Task brief. Where the records below begin, start copying, and stop after the line that contains "第一百零五条 机动车驾驶人可"; reproduce every line exactly but omit pictures.
[Start of section]
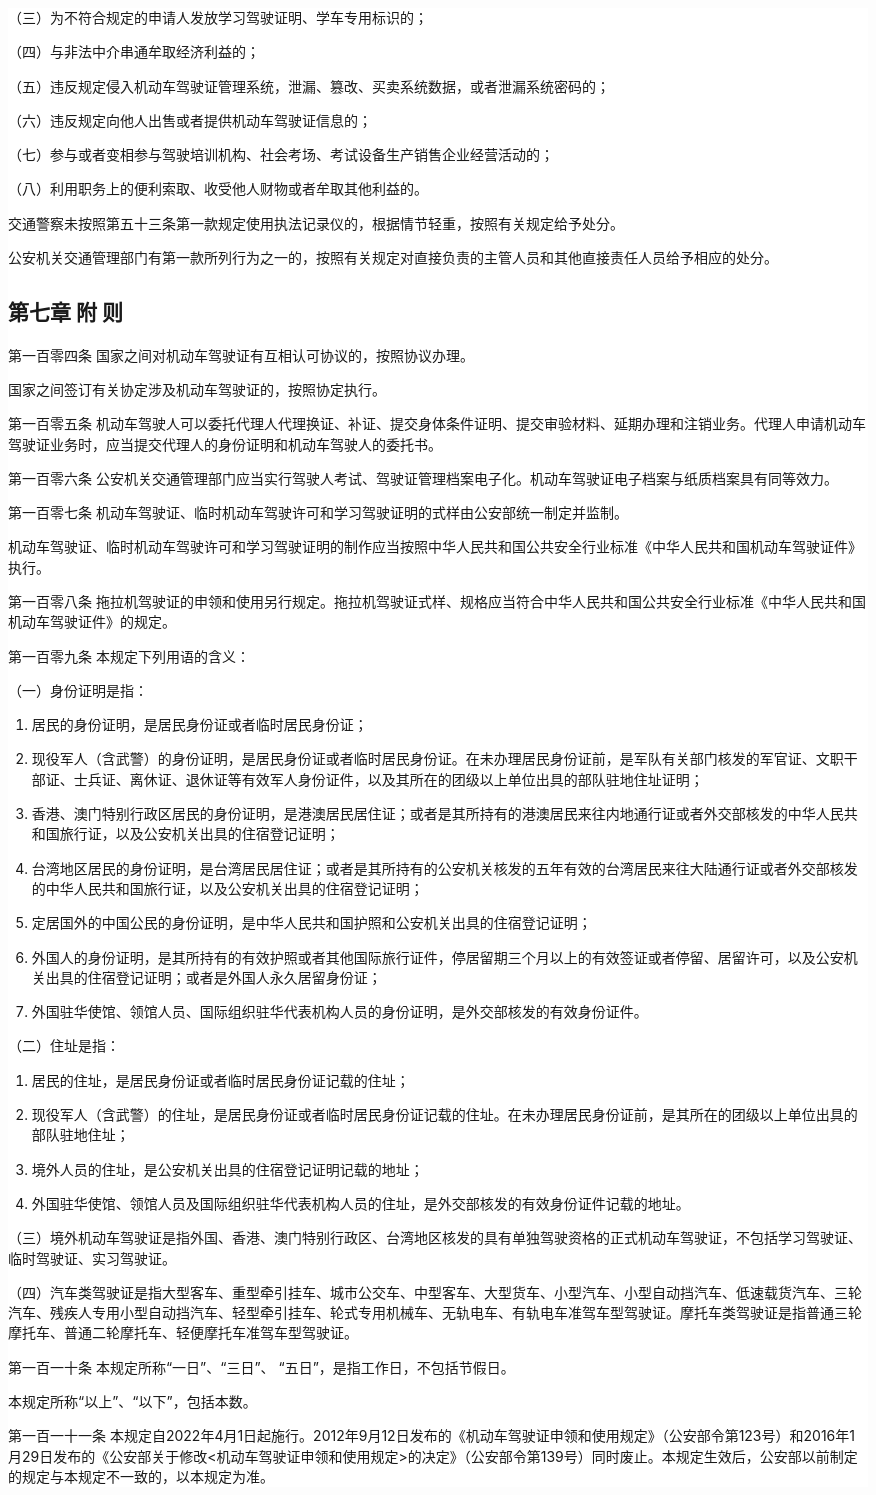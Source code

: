 （三）为不符合规定的申请人发放学习驾驶证明、学车专用标识的；

（四）与非法中介串通牟取经济利益的；

（五）违反规定侵入机动车驾驶证管理系统，泄漏、篡改、买卖系统数据，或者泄漏系统密码的；

（六）违反规定向他人出售或者提供机动车驾驶证信息的；

（七）参与或者变相参与驾驶培训机构、社会考场、考试设备生产销售企业经营活动的；

（八）利用职务上的便利索取、收受他人财物或者牟取其他利益的。

交通警察未按照第五十三条第一款规定使用执法记录仪的，根据情节轻重，按照有关规定给予处分。

公安机关交通管理部门有第一款所列行为之一的，按照有关规定对直接负责的主管人员和其他直接责任人员给予相应的处分。

## 第七章 附 则

第一百零四条 国家之间对机动车驾驶证有互相认可协议的，按照协议办理。

国家之间签订有关协定涉及机动车驾驶证的，按照协定执行。

第一百零五条 机动车驾驶人可以委托代理人代理换证、补证、提交身体条件证明、提交审验材料、延期办理和注销业务。代理人申请机动车驾驶证业务时，应当提交代理人的身份证明和机动车驾驶人的委托书。

第一百零六条 公安机关交通管理部门应当实行驾驶人考试、驾驶证管理档案电子化。机动车驾驶证电子档案与纸质档案具有同等效力。

第一百零七条 机动车驾驶证、临时机动车驾驶许可和学习驾驶证明的式样由公安部统一制定并监制。

机动车驾驶证、临时机动车驾驶许可和学习驾驶证明的制作应当按照中华人民共和国公共安全行业标准《中华人民共和国机动车驾驶证件》执行。

第一百零八条 拖拉机驾驶证的申领和使用另行规定。拖拉机驾驶证式样、规格应当符合中华人民共和国公共安全行业标准《中华人民共和国机动车驾驶证件》的规定。

第一百零九条 本规定下列用语的含义：

（一）身份证明是指：

1. 居民的身份证明，是居民身份证或者临时居民身份证；

2. 现役军人（含武警）的身份证明，是居民身份证或者临时居民身份证。在未办理居民身份证前，是军队有关部门核发的军官证、文职干部证、士兵证、离休证、退休证等有效军人身份证件，以及其所在的团级以上单位出具的部队驻地住址证明；

3. 香港、澳门特别行政区居民的身份证明，是港澳居民居住证；或者是其所持有的港澳居民来往内地通行证或者外交部核发的中华人民共和国旅行证，以及公安机关出具的住宿登记证明；

4. 台湾地区居民的身份证明，是台湾居民居住证；或者是其所持有的公安机关核发的五年有效的台湾居民来往大陆通行证或者外交部核发的中华人民共和国旅行证，以及公安机关出具的住宿登记证明；

5. 定居国外的中国公民的身份证明，是中华人民共和国护照和公安机关出具的住宿登记证明；

6. 外国人的身份证明，是其所持有的有效护照或者其他国际旅行证件，停居留期三个月以上的有效签证或者停留、居留许可，以及公安机关出具的住宿登记证明；或者是外国人永久居留身份证；

7. 外国驻华使馆、领馆人员、国际组织驻华代表机构人员的身份证明，是外交部核发的有效身份证件。

（二）住址是指：

1. 居民的住址，是居民身份证或者临时居民身份证记载的住址；

2. 现役军人（含武警）的住址，是居民身份证或者临时居民身份证记载的住址。在未办理居民身份证前，是其所在的团级以上单位出具的部队驻地住址；

3. 境外人员的住址，是公安机关出具的住宿登记证明记载的地址；

4. 外国驻华使馆、领馆人员及国际组织驻华代表机构人员的住址，是外交部核发的有效身份证件记载的地址。

（三）境外机动车驾驶证是指外国、香港、澳门特别行政区、台湾地区核发的具有单独驾驶资格的正式机动车驾驶证，不包括学习驾驶证、临时驾驶证、实习驾驶证。

（四）汽车类驾驶证是指大型客车、重型牵引挂车、城市公交车、中型客车、大型货车、小型汽车、小型自动挡汽车、低速载货汽车、三轮汽车、残疾人专用小型自动挡汽车、轻型牵引挂车、轮式专用机械车、无轨电车、有轨电车准驾车型驾驶证。摩托车类驾驶证是指普通三轮摩托车、普通二轮摩托车、轻便摩托车准驾车型驾驶证。

第一百一十条 本规定所称“一日”、“三日”、 “五日”，是指工作日，不包括节假日。

本规定所称“以上”、“以下”，包括本数。

第一百一十一条 本规定自2022年4月1日起施行。2012年9月12日发布的《机动车驾驶证申领和使用规定》（公安部令第123号）和2016年1月29日发布的《公安部关于修改<机动车驾驶证申领和使用规定>的决定》（公安部令第139号）同时废止。本规定生效后，公安部以前制定的规定与本规定不一致的，以本规定为准。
[End of section]
Answer to this task.
Source code

: （三）为不符合规定的申请人发放学习驾驶证明、学车专用标识的；

（四）与非法中介串通牟取经济利益的；

（五）违反规定侵入机动车驾驶证管理系统，泄漏、篡改、买卖系统数据，或者泄漏系统密码的；

（六）违反规定向他人出售或者提供机动车驾驶证信息的；

（七）参与或者变相参与驾驶培训机构、社会考场、考试设备生产销售企业经营活动的；

（八）利用职务上的便利索取、收受他人财物或者牟取其他利益的。

交通警察未按照第五十三条第一款规定使用执法记录仪的，根据情节轻重，按照有关规定给予处分。

公安机关交通管理部门有第一款所列行为之一的，按照有关规定对直接负责的主管人员和其他直接责任人员给予相应的处分。

## 第七章 附 则

第一百零四条 国家之间对机动车驾驶证有互相认可协议的，按照协议办理。

国家之间签订有关协定涉及机动车驾驶证的，按照协定执行。

第一百零五条 机动车驾驶人可以委托代理人代理换证、补证、提交身体条件证明、提交审验材料、延期办理和注销业务。代理人申请机动车驾驶证业务时，应当提交代理人的身份证明和机动车驾驶人的委托书。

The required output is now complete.